第8章 ああ悪いベポかと思った。
朝食の準備をしていると各々が食堂に顔を出してくる。
「ふわぁ〜…あれ?エリナ?」
一番に食堂にやって来たシャチはあくびをしながら朝食を持ってくる意外な人物の登場にあれ?と首を傾げる。
いつもとは少しテイストは違うが定番メニューを押さえつつオリジナルも織り交ぜられている、見たことないようなメニュー。
「えっ⁉もしかしてエリナが作ってくれたの?」
嬉しそうなシャチにエリナは満面の笑みで答えた。
「私もタダで船に乗っちゃ悪いしね。今日から食事を手伝う事にしたの」
ローからの命令だったが、それを伝えるのは避けた。
「はぁ、なんて幸せな朝なんだろう」
至極幸せそうに箸を取り、シャチはいただきます、と手を合わせた。
ベポとペンギンもやってきては皆エリナが作ったサプライズと、しばらく食事を切り盛りしてくれる事に朝からハイテンションな様子だった。
「え⁉キャプテン!」
ベポの声を合図に皆がその方向を見る。
すると寝癖のついた頭をいじりながらローがスタスタと一番奥の席まで行きドカッと腰掛けた。

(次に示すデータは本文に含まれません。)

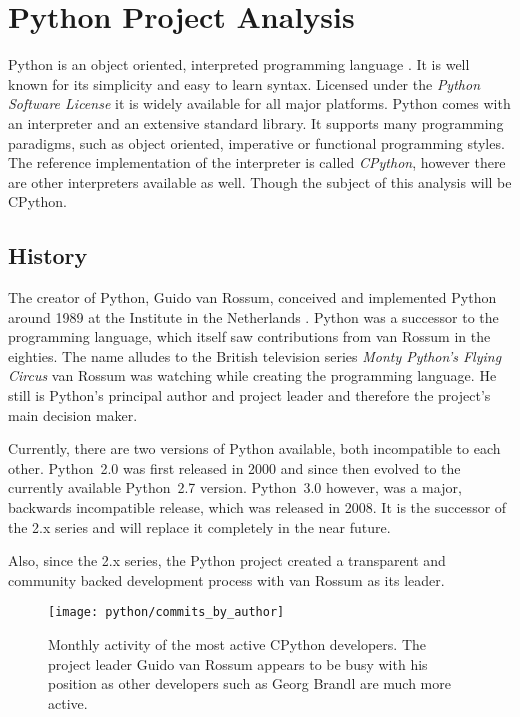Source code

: \section{Python Project Analysis} %


Python is an object oriented, interpreted programming language
\cite{PythonAbout}. It is well known for its simplicity and easy to learn
syntax. Licensed under the \emph{Python Software License} \cite{PythonLicence}
it is widely available for all major platforms. Python comes with an
interpreter and an extensive standard library. It supports many programming
paradigms, such as object oriented, imperative or functional programming
styles. The reference implementation of the interpreter is called
\emph{CPython}, however there are other interpreters available as well. Though
the subject of this analysis will be CPython.

\subsection{History} %

The creator of Python, Guido van Rossum, conceived and implemented Python
around 1989 at the  Institute in the Netherlands
\cite{Venners2003}. Python was a successor to the  programming
language, which itself saw contributions from van Rossum in the eighties. The
name alludes to the British television series \emph{Monty Python's Flying
Circus} van Rossum was watching while creating the programming language. He
still is Python's principal author and project leader and therefore the
project's main decision maker.

Currently, there are two versions of Python available, both incompatible to
each other. Python~2.0 was first released in 2000 and since then evolved to the
currently available Python~2.7 version. Python~3.0 however, was a major,
backwards incompatible release, which was released in 2008. It is the successor
of the 2.x series and will replace it completely in the near future.

Also, since the 2.x series, the Python project created a transparent and
community backed development process with van Rossum as its leader.

\begin{figure}[htbp]
  \centering
  \texttt{[image: python/commits\_by\_author]}
  \caption[Commits by Most Active Authors, Python]
  {Monthly activity of the most active CPython developers. The project
    leader Guido van Rossum appears to be busy with his position as other
    developers such as Georg Brandl are much more active.}
  \label{fig:python:cba}
\end{figure}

その一連を箸を持つ手も止まらせ、皆固唾を飲んで見ていた。
エリナは一瞬ローと目が合った。
「キャプテンがみんなと同じ時間に食堂来て飯食うなんて…」
「どうしたんすか⁉」
信じられないとでも言いたげなペンギンとシャチ。
「別に…悪いか?」
ギロッと睨まれば口を閉ざさるを得ない。
この人は24時間威圧感たっぷりだ。
「ふふふ」
エリナは小さく笑ってもう一人前の用意へ取りかかった。
今ハートの海賊団では奇跡が起きているらしい。